Only lines with the word "badge" belong in the answer; copy them from the records below.

(Saved data entries)

· · · · ·

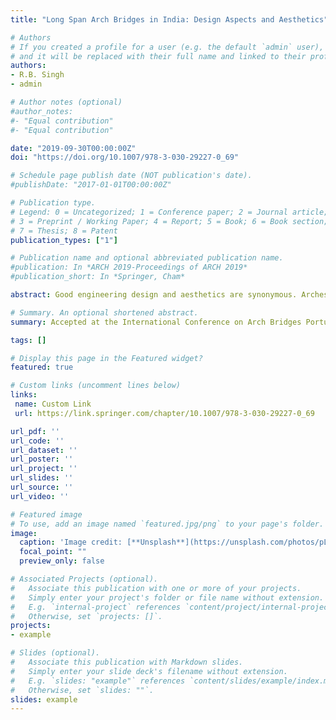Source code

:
 ```yaml
---
title: "Long Span Arch Bridges in India: Design Aspects and Aesthetics"

# Authors
# If you created a profile for a user (e.g. the default `admin` user), write the username (folder name) here 
# and it will be replaced with their full name and linked to their profile.
authors:
- R.B. Singh 
- admin

# Author notes (optional)
#author_notes:
#- "Equal contribution"
#- "Equal contribution"

date: "2019-09-30T00:00:00Z"
doi: "https://doi.org/10.1007/978-3-030-29227-0_69"

# Schedule page publish date (NOT publication's date).
#publishDate: "2017-01-01T00:00:00Z"

# Publication type.
# Legend: 0 = Uncategorized; 1 = Conference paper; 2 = Journal article;
# 3 = Preprint / Working Paper; 4 = Report; 5 = Book; 6 = Book section;
# 7 = Thesis; 8 = Patent
publication_types: ["1"]

# Publication name and optional abbreviated publication name.
#publication: In *ARCH 2019-Proceedings of ARCH 2019*
#publication_short: In *Springer, Cham*

abstract: Good engineering design and aesthetics are synonymous. Arches have been used throughout the ages as structural elements and considered to be one of the most competitive options from aesthetic perspective. Five examples of bridges from India highlight the effectiveness of engineering design simplicity in the remote hilly region of North East India. The working season in such areas is less than six months in a year. The velocity of flow is also very large. Providing intermediate pier supports has created problems like tilting of piers, including foundations, due to erosion at many locations in such areas. Site specific structural design and aesthetic solutions using arch bridges have been worked out for five bridges in this paper. In all these bridges, proportion, order and symmetry are well applied and the structures so produced have aesthetic value. Design Criteria for preserving existing landscape, complementing and even enhancing the settings have been given weightage. Various components are designed to work together and complement each other visually with aesthetics integral to the design. Five important aspects such as form, character, detail, scale and proportion have been considered from first principles. The bridges should stand as proud inheritor of Indian tradition of bridge design and construction. 

# Summary. An optional shortened abstract.
summary: Accepted at the International Conference on Arch Bridges Portugal. Published in Proceedings of ARCH 2019. 

tags: []

# Display this page in the Featured widget?
featured: true

# Custom links (uncomment lines below)
links:
 name: Custom Link
 url: https://link.springer.com/chapter/10.1007/978-3-030-29227-0_69

url_pdf: ''
url_code: ''
url_dataset: ''
url_poster: ''
url_project: ''
url_slides: ''
url_source: ''
url_video: ''

# Featured image
# To use, add an image named `featured.jpg/png` to your page's folder. 
image:
  caption: 'Image credit: [**Unsplash**](https://unsplash.com/photos/pLCdAaMFLTE)'
  focal_point: ""
  preview_only: false

# Associated Projects (optional).
#   Associate this publication with one or more of your projects.
#   Simply enter your project's folder or file name without extension.
#   E.g. `internal-project` references `content/project/internal-project/index.md`.
#   Otherwise, set `projects: []`.
projects:
- example

# Slides (optional).
#   Associate this publication with Markdown slides.
#   Simply enter your slide deck's filename without extension.
#   E.g. `slides: "example"` references `content/slides/example/index.md`.
#   Otherwise, set `slides: ""`.
slides: example
---
```


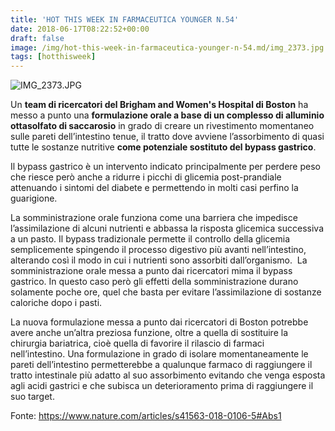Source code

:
 ```yaml
---
title: 'HOT THIS WEEK IN FARMACEUTICA YOUNGER N.54'
date: 2018-06-17T08:22:52+00:00
draft: false
image: /img/hot-this-week-in-farmaceutica-younger-n-54.md/img_2373.jpg
tags: [hotthisweek]
---
```


![IMG_2373.JPG](/img/hot-this-week-in-farmaceutica-younger-n-54.md/img_2373.jpg)

Un **team di ricercatori del Brigham and Women's Hospital di Boston** ha messo a punto una **formulazione orale a base di un complesso di alluminio ottasolfato di saccarosio** in grado di creare un rivestimento momentaneo sulle pareti dell’intestino tenue, il tratto dove avviene l’assorbimento di quasi tutte le sostanze nutritive **come potenziale sostituto del bypass gastrico**.

Il bypass gastrico è un intervento indicato principalmente per perdere peso che riesce però anche a ridurre i picchi di glicemia post-prandiale attenuando i sintomi del diabete e permettendo in molti casi perfino la guarigione.

La somministrazione orale funziona come una barriera che impedisce l’assimilazione di alcuni nutrienti e abbassa la risposta glicemica successiva a un pasto. Il bypass tradizionale permette il controllo della glicemia semplicemente spingendo il processo digestivo più avanti nell’intestino, alterando così il modo in cui i nutrienti sono assorbiti dall’organismo.  La somministrazione orale messa a punto dai ricercatori mima il bypass gastrico. In questo caso però gli effetti della somministrazione durano solamente poche ore, quel che basta per evitare l’assimilazione di sostanze caloriche dopo i pasti.

La nuova formulazione messa a punto dai ricercatori di Boston potrebbe avere anche un’altra preziosa funzione, oltre a quella di sostituire la chirurgia bariatrica, cioè quella di favorire il rilascio di farmaci nell’intestino. Una formulazione in grado di isolare momentaneamente le pareti dell’intestino permetterebbe a qualunque farmaco di raggiungere il tratto intestinale più adatto al suo assorbimento evitando che venga esposta agli acidi gastrici e che subisca un deterioramento prima di raggiungere il suo target.

Fonte: https://www.nature.com/articles/s41563-018-0106-5#Abs1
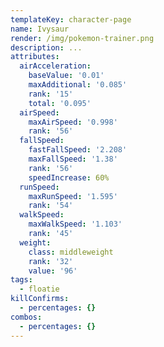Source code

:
 ```yaml
---
templateKey: character-page
name: Ivysaur
render: /img/pokemon-trainer.png
description: ...
attributes:
  airAcceleration:
    baseValue: '0.01'
    maxAdditional: '0.085'
    rank: '15'
    total: '0.095'
  airSpeed:
    maxAirSpeed: '0.998'
    rank: '56'
  fallSpeed:
    fastFallSpeed: '2.208'
    maxFallSpeed: '1.38'
    rank: '56'
    speedIncrease: 60%
  runSpeed:
    maxRunSpeed: '1.595'
    rank: '54'
  walkSpeed:
    maxWalkSpeed: '1.103'
    rank: '45'
  weight:
    class: middleweight
    rank: '32'
    value: '96'
tags:
  - floatie
killConfirms:
  - percentages: {}
combos:
  - percentages: {}
---
```


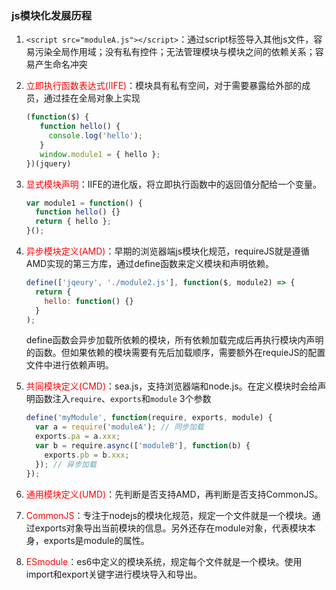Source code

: ### js模块化发展历程

1. `<script src="moduleA.js"></script>`：通过script标签导入其他js文件，容易污染全局作用域；没有私有控件；无法管理模块与模块之间的依赖关系；容易产生命名冲突

2. <font color="red">立即执行函数表达式(IIFE)</font>：模块具有私有空间，对于需要暴露给外部的成员，通过挂在全局对象上实现
   ```js
   (function($) {
      function hello() {
        console.log('hello');
      }
      window.module1 = { hello };
   })(jquery)
   ```

3. <font color="red">显式模块声明</font>：IIFE的进化版，将立即执行函数中的返回值分配给一个变量。
    ```js
    var module1 = function() {
      function hello() {}
      return { hello };
    }();
    ```

4. <font color="red">异步模块定义(AMD)</font>：早期的浏览器端js模块化规范，requireJS就是遵循AMD实现的第三方库，通过define函数来定义模块和声明依赖。
    ```js
    define(['jqeury', './module2.js'], function($, module2) => {
      return {
        hello: function() {}
      }
    );
    ```
    define函数会异步加载所依赖的模块，所有依赖加载完成后再执行模块内声明的函数。但如果依赖的模块需要有先后加载顺序，需要额外在requieJS的配置文件中进行依赖声明。
    
5. <font color="red">共同模块定义(CMD)</font>：sea.js，支持浏览器端和node.js。在定义模块时会给声明函数注入`require`、`exports`和`module` 3个参数
    ```js
    define('myModule', function(require, exports, module) {
      var a = require('moduleA'); // 同步加载
      exports.pa = a.xxx;
      var b = require.async(['moduleB'], function(b) {
        exports.pb = b.xxx;
      }); // 异步加载
    });
    ```

6. <font color="red">通用模块定义(UMD)</font>：先判断是否支持AMD，再判断是否支持CommonJS。

7. <font color="red">CommonJS</font>：专注于nodejs的模块化规范，规定一个文件就是一个模块。通过exports对象导出当前模块的信息。另外还存在module对象，代表模块本身，exports是module的属性。

8. <font color="red">ESmodule</font>：es6中定义的模块系统，规定每个文件就是一个模块。使用import和export关键字进行模块导入和导出。
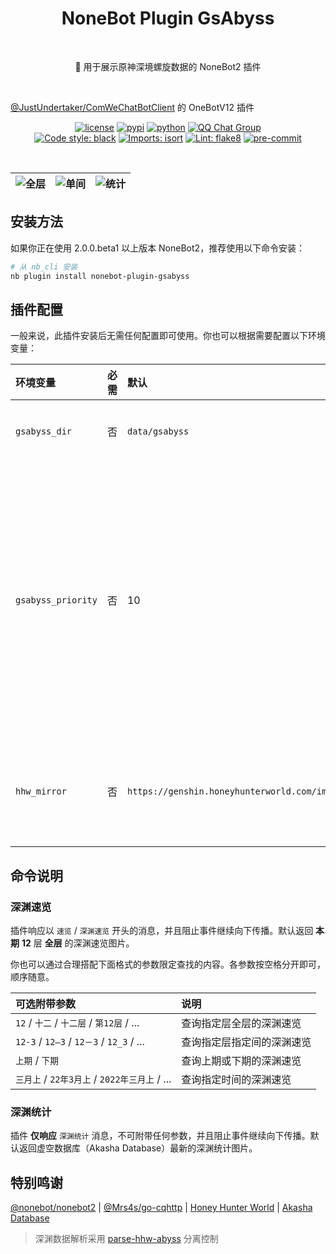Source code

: <h1 align="center">NoneBot Plugin GsAbyss</h1></br>


<p align="center">🤖 用于展示原神深境螺旋数据的 NoneBot2 插件</p></br>

[@JustUndertaker/ComWeChatBotClient](https://github.com/JustUndertaker/ComWeChatBotClient/) 的 OneBotV12 插件

<p align="center">
  <a href="https://raw.githubusercontent.com/monsterxcn/nonebot-plugin-gsabyss/master/LICENSE"><img src="https://img.shields.io/github/license/monsterxcn/nonebot-plugin-gsabyss" alt="license" /></a>
  <a href="https://pypi.python.org/pypi/nonebot-plugin-gsabyss"><img src="https://img.shields.io/pypi/v/nonebot-plugin-gsabyss" alt="pypi" /></a>
  <a href="https://www.python.org/"><img src="https://img.shields.io/badge/python-3.8+-blue" alt="python" /></a>
  <a href="https://jq.qq.com/?_wv=1027&k=GF2vqPgf"><img src="https://img.shields.io/badge/QQ%E7%BE%A4-662597191-orange" alt="QQ Chat Group" /></a><br />
  <a href="https://github.com/psf/black"><img src="https://img.shields.io/badge/code%20style-black-000000.svg" alt="Code style: black" /></a>
  <a href="https://pycqa.github.io/isort"><img src="https://img.shields.io/badge/%20imports-isort-%231674b1?&labelColor=ef8336" alt="Imports: isort" /></a>
  <a href="https://flake8.pycqa.org/"><img src="https://img.shields.io/badge/lint-flake8-&labelColor=4c9c39" alt="Lint: flake8" /></a>
  <a href="https://results.pre-commit.ci/latest/github/monsterxcn/nonebot-plugin-gsabyss/main"><img src="https://results.pre-commit.ci/badge/github/monsterxcn/nonebot-plugin-gsabyss/main.svg" alt="pre-commit" /></a>
</p></br>


| ![全层](https://user-images.githubusercontent.com/22407052/217551477-a0a252a9-31b4-4bb0-8b08-41cfe26679d6.jpg) | ![单间](https://user-images.githubusercontent.com/22407052/217551559-4f75ad13-1a74-42e1-adfc-06c6b0521263.jpg) | ![统计](https://user-images.githubusercontent.com/22407052/218297626-463b5ab3-8500-4337-980f-000bb4289439.png) |
|:--:|:--:|:--:|


## 安装方法


如果你正在使用 2.0.0.beta1 以上版本 NoneBot2，推荐使用以下命令安装：


```bash
# 从 nb_cli 安装
nb plugin install nonebot-plugin-gsabyss
```


## 插件配置


一般来说，此插件安装后无需任何配置即可使用。你也可以根据需要配置以下环境变量：


| 环境变量 | 必需 | 默认 | 说明 |
|:-------|:----:|:-----|:----|
| `gsabyss_dir` | 否 | `data/gsabyss` | 插件数据缓存目录 |
| `gsabyss_priority` | 否 | 10 | 插件响应优先级。触发本插件功能的消息无法被优先级低于此配置的其他插件处理 |
| `hhw_mirror` | 否 | `https://genshin.honeyhunterworld.com/img/` | 素材图片下载镜像，**暂不可用** |


## 命令说明


### 深渊速览


插件响应以 `速览` / `深渊速览` 开头的消息，并且阻止事件继续向下传播。默认返回 **本期** **12** 层 **全层** 的深渊速览图片。

你也可以通过合理搭配下面格式的参数限定查找的内容。各参数按空格分开即可，顺序随意。


| 可选附带参数 | 说明 |
|:--------|:-----|
| `12` / `十二` / `十二层` / `第12层` / ... | 查询指定层全层的深渊速览 |
| `12-3` / `12—3` / `12－3` / `12_3` / ... | 查询指定层指定间的深渊速览 |
| `上期` / `下期` | 查询上期或下期的深渊速览 |
| `三月上` / `22年3月上` / `2022年三月上` / ... | 查询指定时间的深渊速览 |


### 深渊统计


插件 **仅响应**  `深渊统计` 消息，不可附带任何参数，并且阻止事件继续向下传播。默认返回虚空数据库（Akasha Database）最新的深渊统计图片。


## 特别鸣谢


[@nonebot/nonebot2](https://github.com/nonebot/nonebot2/) | [@Mrs4s/go-cqhttp](https://github.com/Mrs4s/go-cqhttp) | [Honey Hunter World](https://genshin.honeyhunterworld.com/d_1001/) | [Akasha Database](https://akashadata.com/)

> 深渊数据解析采用 [parse-hhw-abyss](https://github.com/monsterxcn/parse-hhw-abyss) 分离控制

· · · · ·

**RESPONSE TO THE EXERCISE**
  <a href="https://www.python.org/"><img src="https://img.shields.io/badge/python-3.8+-blue" alt="python" /></a>
  <a href="https://jq.qq.com/?_wv=1027&k=GF2vqPgf"><img src="https://img.shields.io/badge/QQ%E7%BE%A4-662597191-orange" alt="QQ Chat Group" /></a><br />
  <a href="https://github.com/psf/black"><img src="https://img.shields.io/badge/code%20style-black-000000.svg" alt="Code style: black" /></a>
  <a href="https://pycqa.github.io/isort"><img src="https://img.shields.io/badge/%20imports-isort-%231674b1?&labelColor=ef8336" alt="Imports: isort" /></a>
  <a href="https://flake8.pycqa.org/"><img src="https://img.shields.io/badge/lint-flake8-&labelColor=4c9c39" alt="Lint: flake8" /></a>
  <a href="https://results.pre-commit.ci/latest/github/monsterxcn/nonebot-plugin-gsabyss/main"><img src="https://results.pre-commit.ci/badge/github/monsterxcn/nonebot-plugin-gsabyss/main.svg" alt="pre-commit" /></a>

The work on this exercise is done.